Problem description » List, from the lines below, each one with "item" in it.

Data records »
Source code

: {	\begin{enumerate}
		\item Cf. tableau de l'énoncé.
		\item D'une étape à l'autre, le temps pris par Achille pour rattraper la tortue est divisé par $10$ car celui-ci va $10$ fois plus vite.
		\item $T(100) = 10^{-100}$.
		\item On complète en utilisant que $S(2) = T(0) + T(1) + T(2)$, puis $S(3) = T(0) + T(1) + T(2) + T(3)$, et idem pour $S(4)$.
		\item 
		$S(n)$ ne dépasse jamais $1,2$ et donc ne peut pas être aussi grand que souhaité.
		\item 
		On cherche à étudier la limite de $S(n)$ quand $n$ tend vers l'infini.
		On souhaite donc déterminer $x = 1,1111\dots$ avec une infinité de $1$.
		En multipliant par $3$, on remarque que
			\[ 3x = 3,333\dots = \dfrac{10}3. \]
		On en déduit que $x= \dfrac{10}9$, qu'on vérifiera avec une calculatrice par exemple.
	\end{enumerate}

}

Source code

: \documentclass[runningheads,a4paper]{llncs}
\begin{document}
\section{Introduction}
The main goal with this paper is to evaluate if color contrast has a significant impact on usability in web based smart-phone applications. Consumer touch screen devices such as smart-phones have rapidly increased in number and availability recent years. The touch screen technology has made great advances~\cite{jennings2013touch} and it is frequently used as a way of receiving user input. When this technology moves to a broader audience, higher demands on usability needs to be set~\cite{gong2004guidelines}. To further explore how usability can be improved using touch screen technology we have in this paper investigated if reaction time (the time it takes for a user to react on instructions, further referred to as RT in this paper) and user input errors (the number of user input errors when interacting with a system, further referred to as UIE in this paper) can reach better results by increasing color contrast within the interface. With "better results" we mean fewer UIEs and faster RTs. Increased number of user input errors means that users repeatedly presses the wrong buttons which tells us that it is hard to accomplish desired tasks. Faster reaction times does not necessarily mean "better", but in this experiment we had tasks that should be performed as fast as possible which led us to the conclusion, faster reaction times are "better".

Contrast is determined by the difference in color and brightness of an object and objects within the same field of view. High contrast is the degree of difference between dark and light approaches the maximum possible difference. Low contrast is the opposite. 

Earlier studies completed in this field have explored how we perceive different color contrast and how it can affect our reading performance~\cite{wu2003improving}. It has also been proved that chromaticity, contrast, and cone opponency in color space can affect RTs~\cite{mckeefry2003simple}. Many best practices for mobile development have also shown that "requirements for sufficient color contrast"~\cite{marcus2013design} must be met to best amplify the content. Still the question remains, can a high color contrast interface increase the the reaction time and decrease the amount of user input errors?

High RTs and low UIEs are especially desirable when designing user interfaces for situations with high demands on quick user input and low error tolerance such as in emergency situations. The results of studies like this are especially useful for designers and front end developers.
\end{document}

Reply »
		\item Cf. tableau de l'énoncé.
		\item D'une étape à l'autre, le temps pris par Achille pour rattraper la tortue est divisé par $10$ car celui-ci va $10$ fois plus vite.
		\item $T(100) = 10^{-100}$.
		\item On complète en utilisant que $S(2) = T(0) + T(1) + T(2)$, puis $S(3) = T(0) + T(1) + T(2) + T(3)$, et idem pour $S(4)$.
		\item 
		\item 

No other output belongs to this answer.